Quelles sont les indemnités dues au preneur en cas de fin de bail ?
À l’approche de la fin d’un bail, la question des indemnités de sortie revient fréquemment chez les agriculteurs. Pourtant, ce droit est loin d’être automatique et dépend à la fois des circonstances de la fin du bail et de la capacité du preneur à en apporter la preuve de son dû.

La question est fréquemment posée par les preneurs en passe de devoir libérer une terre vu le bail arrivant à son terme : « que puis-je demander comme indemnités de sortie ? ». En tant que telle, la question est, en fait, mal posée, ou, plutôt, hâtive. Il faut en effet, d’abord, se demander si le preneur a effectivement droit à l’indemnité de sortie. Comme une « légende rurale », le droit à l’indemnité de sortie semble souvent considéré comme acquis alors que tel n’est en fait pas le cas.
La cause d’une telle résiliation
Première interrogation à avoir : quelle est la cause de la fin du bail ? Il semble évident que, si la cause de la fin du bail est une résiliation (rupture) de celui-ci parce que, par exemple, il y a eu sous-location ou retard de paiement de fermages, on aperçoit mal la légitimité du preneur à réclamer de telles indemnités.
Par contre, en cas de fin de bail sans faute(s) du preneur, la question des indemnités trouve tout son sens : congé pour exploitation personnelle, bail de carrière venu à terme, etc.

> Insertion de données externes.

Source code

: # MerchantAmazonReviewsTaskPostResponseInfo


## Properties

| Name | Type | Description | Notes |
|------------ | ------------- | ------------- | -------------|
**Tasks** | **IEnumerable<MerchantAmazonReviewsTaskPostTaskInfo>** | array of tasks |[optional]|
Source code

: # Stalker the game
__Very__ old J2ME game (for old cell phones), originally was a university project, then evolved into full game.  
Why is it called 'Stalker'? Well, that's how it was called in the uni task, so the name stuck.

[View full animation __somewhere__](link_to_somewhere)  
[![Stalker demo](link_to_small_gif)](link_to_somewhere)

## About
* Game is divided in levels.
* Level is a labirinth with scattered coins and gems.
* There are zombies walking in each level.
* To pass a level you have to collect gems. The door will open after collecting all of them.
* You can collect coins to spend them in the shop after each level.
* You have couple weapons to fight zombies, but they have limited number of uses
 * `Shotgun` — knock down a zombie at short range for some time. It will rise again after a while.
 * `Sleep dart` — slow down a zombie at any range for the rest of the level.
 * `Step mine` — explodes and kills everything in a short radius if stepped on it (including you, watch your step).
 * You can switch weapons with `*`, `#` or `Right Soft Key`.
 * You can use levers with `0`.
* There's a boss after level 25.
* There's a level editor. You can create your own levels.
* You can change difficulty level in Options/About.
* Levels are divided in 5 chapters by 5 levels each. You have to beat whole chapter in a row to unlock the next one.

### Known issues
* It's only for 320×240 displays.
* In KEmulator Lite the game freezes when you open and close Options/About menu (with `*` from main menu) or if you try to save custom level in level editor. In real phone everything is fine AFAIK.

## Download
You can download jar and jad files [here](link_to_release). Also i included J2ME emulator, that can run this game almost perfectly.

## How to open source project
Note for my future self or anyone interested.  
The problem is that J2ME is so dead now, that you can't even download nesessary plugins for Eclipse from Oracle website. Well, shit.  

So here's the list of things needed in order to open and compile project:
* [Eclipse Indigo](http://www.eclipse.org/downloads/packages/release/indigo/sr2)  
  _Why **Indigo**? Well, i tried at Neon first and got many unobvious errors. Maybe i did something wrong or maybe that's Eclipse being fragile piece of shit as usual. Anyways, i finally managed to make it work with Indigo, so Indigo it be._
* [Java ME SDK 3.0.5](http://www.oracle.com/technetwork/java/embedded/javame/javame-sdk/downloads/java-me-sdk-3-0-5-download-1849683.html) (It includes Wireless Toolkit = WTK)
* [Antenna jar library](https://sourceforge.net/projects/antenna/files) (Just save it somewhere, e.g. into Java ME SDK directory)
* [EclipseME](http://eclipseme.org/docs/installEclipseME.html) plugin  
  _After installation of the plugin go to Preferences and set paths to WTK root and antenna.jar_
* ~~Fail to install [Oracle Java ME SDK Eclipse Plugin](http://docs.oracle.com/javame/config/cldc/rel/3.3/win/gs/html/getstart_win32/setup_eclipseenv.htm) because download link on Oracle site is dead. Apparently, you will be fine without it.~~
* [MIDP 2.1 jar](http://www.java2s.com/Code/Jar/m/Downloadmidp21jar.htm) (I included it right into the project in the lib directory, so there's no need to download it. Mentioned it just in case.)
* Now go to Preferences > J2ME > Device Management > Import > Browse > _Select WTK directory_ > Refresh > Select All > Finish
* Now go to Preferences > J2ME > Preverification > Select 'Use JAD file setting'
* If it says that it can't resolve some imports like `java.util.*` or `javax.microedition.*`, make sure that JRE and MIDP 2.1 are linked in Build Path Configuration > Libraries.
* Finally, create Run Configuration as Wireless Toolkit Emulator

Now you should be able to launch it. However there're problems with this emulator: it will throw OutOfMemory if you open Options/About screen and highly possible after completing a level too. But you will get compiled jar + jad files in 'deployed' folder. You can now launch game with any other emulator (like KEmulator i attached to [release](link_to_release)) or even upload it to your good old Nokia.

Ces cas n’induisent pas de responsabilité du preneur si bien qu’il ne peut être privé de la possibilité de réclamer les indemnités.

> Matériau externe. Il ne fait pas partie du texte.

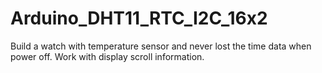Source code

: # Arduino_DHT11_RTC_I2C_16x2
Build a watch with temperature sensor and never lost the time data when power off. Work with display scroll information.
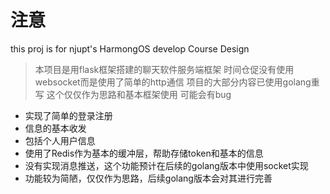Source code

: # 注意

this proj is for njupt's HarmongOS develop Course Design

> 本项目是用flask框架搭建的聊天软件服务端框架
时间仓促没有使用websocket而是使用了简单的http通信
项目的大部分内容已使用golang重写
这个仅仅作为思路和基本框架使用
可能会有bug

- 实现了简单的登录注册
- 信息的基本收发
- 包括个人用户信息
- 使用了Redis作为基本的缓冲层，帮助存储token和基本的信息
- 没有实现消息推送，这个功能预计在后续的golang版本中使用socket实现
- 功能较为简陋，仅仅作为思路，后续golang版本会对其进行完善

Définir les indemnités de sortie
Seconde interrogation à avoir : le preneur prouve-t-il qu’il a droit aux indemnités ? Cette interrogation pose elle-même la question de la définition des indemnités de sortie. On les appelle généralement pailles, engrais, arrières-engrais, fumures, arrières-fumures : elles sont censées compenser l’apport en richesse – autrement dit les améliorations à la fertilité du sol – que le preneur a apportées aux biens loués du temps de sa location.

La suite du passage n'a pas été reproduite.